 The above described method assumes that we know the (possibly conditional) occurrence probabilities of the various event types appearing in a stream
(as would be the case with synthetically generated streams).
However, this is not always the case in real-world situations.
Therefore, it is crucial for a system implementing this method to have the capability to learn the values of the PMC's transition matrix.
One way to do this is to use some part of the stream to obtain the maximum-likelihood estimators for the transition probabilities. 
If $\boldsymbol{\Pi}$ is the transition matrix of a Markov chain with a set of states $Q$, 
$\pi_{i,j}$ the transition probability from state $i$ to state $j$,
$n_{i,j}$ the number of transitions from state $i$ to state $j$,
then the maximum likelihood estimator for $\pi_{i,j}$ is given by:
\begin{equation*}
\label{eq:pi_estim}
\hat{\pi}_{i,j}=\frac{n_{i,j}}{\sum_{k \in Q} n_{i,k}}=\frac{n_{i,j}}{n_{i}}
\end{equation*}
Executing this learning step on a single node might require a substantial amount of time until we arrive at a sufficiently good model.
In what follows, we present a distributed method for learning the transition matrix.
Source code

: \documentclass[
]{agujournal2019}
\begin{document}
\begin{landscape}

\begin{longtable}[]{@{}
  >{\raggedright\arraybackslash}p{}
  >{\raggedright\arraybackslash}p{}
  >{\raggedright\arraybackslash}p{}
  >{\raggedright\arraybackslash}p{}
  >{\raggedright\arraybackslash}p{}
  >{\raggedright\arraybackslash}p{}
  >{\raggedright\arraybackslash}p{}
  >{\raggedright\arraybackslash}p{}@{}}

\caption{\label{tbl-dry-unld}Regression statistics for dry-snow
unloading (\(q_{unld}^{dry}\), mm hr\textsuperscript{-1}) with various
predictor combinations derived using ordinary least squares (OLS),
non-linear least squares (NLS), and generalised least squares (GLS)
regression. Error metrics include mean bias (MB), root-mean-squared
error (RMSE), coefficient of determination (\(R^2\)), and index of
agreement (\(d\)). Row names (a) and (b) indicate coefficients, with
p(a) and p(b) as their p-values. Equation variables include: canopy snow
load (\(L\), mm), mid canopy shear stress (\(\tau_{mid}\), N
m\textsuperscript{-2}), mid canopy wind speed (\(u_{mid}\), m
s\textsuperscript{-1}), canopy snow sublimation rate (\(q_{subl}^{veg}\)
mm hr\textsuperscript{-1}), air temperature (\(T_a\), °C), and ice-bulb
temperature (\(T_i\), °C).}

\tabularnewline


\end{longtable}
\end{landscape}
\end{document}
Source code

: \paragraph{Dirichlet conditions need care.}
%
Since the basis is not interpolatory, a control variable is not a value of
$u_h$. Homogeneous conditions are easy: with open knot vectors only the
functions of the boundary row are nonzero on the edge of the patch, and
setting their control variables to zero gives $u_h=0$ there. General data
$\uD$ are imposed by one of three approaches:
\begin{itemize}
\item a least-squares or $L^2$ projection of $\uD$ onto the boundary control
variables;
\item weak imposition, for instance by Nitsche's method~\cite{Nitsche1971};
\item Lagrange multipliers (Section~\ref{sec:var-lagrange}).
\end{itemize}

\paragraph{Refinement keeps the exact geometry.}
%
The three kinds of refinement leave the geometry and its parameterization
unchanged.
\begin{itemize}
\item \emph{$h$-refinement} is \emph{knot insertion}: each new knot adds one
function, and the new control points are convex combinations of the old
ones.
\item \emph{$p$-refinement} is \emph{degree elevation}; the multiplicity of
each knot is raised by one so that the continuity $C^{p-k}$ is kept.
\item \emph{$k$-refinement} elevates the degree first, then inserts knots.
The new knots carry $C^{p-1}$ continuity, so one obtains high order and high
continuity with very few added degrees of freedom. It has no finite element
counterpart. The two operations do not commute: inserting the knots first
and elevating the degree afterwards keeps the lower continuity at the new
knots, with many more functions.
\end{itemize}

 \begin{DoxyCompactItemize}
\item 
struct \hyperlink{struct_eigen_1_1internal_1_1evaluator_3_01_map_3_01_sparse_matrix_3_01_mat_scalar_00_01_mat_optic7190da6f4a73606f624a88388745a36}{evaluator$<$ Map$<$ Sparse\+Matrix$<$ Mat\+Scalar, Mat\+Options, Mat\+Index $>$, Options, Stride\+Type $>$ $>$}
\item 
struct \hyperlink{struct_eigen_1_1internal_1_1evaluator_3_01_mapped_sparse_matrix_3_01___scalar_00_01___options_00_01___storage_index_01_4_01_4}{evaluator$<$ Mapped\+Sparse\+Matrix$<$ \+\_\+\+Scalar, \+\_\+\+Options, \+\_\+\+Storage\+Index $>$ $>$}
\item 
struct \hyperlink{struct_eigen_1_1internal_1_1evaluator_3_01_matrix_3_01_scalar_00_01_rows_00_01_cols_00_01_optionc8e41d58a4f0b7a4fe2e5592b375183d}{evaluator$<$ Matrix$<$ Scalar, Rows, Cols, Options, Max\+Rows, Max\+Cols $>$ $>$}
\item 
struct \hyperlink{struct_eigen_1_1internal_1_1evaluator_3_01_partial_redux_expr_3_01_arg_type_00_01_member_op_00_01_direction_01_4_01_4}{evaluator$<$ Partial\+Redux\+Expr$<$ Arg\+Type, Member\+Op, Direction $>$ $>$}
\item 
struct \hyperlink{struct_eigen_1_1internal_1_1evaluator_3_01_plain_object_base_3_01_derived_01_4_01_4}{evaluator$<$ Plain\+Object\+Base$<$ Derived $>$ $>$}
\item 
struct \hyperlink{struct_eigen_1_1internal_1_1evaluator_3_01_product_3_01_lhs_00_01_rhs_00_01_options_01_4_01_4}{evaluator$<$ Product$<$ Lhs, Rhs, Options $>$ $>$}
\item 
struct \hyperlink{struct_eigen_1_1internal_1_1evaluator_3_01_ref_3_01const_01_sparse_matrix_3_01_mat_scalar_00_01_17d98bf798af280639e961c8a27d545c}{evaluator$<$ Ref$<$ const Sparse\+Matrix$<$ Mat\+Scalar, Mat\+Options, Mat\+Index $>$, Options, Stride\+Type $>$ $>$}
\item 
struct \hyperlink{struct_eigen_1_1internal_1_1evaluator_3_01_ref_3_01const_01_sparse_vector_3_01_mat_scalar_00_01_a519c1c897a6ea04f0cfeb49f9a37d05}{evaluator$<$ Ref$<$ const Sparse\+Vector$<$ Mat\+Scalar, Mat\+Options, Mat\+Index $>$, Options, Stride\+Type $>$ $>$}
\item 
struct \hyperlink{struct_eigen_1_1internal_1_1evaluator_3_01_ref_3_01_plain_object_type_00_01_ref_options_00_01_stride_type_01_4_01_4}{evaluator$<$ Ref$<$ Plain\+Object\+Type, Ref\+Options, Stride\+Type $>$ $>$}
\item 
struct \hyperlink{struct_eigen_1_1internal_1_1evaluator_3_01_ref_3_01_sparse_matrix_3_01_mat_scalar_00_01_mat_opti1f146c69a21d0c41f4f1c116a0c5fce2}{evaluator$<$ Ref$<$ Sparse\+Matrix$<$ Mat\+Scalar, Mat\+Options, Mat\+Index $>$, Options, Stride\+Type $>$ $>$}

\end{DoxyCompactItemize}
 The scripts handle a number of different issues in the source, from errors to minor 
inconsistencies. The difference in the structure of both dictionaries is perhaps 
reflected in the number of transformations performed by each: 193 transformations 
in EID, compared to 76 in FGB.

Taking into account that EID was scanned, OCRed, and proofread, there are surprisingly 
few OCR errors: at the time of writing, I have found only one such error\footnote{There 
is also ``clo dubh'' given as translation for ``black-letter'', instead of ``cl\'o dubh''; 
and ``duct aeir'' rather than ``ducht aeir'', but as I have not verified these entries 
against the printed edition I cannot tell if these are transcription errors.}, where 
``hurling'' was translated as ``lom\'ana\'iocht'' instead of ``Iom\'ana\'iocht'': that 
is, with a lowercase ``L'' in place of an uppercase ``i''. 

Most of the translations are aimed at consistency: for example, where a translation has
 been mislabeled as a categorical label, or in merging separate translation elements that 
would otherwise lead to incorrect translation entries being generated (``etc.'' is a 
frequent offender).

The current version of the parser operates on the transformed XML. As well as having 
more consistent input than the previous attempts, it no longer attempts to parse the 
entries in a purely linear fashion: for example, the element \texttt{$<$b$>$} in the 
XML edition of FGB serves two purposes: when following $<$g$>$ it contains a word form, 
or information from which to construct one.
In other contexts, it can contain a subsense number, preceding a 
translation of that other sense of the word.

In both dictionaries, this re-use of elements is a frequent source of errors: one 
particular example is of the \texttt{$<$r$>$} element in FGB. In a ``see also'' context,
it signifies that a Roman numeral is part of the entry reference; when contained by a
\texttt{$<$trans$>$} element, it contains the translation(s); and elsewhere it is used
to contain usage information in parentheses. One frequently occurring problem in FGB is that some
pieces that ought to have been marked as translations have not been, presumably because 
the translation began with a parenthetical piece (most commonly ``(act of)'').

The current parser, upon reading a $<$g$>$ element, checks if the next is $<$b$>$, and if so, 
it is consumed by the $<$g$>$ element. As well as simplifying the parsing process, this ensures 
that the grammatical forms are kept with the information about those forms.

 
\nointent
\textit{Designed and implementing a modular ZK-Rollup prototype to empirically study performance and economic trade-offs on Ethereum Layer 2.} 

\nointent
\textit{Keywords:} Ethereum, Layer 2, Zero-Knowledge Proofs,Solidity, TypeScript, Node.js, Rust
- - - - -
#### Work task
Return every line of the listing that has the word "instead" in it.

#### Written solution
is also ``clo dubh'' given as translation for ``black-letter'', instead of ``cl\'o dubh''; 
``hurling'' was translated as ``lom\'ana\'iocht'' instead of ``Iom\'ana\'iocht'': that 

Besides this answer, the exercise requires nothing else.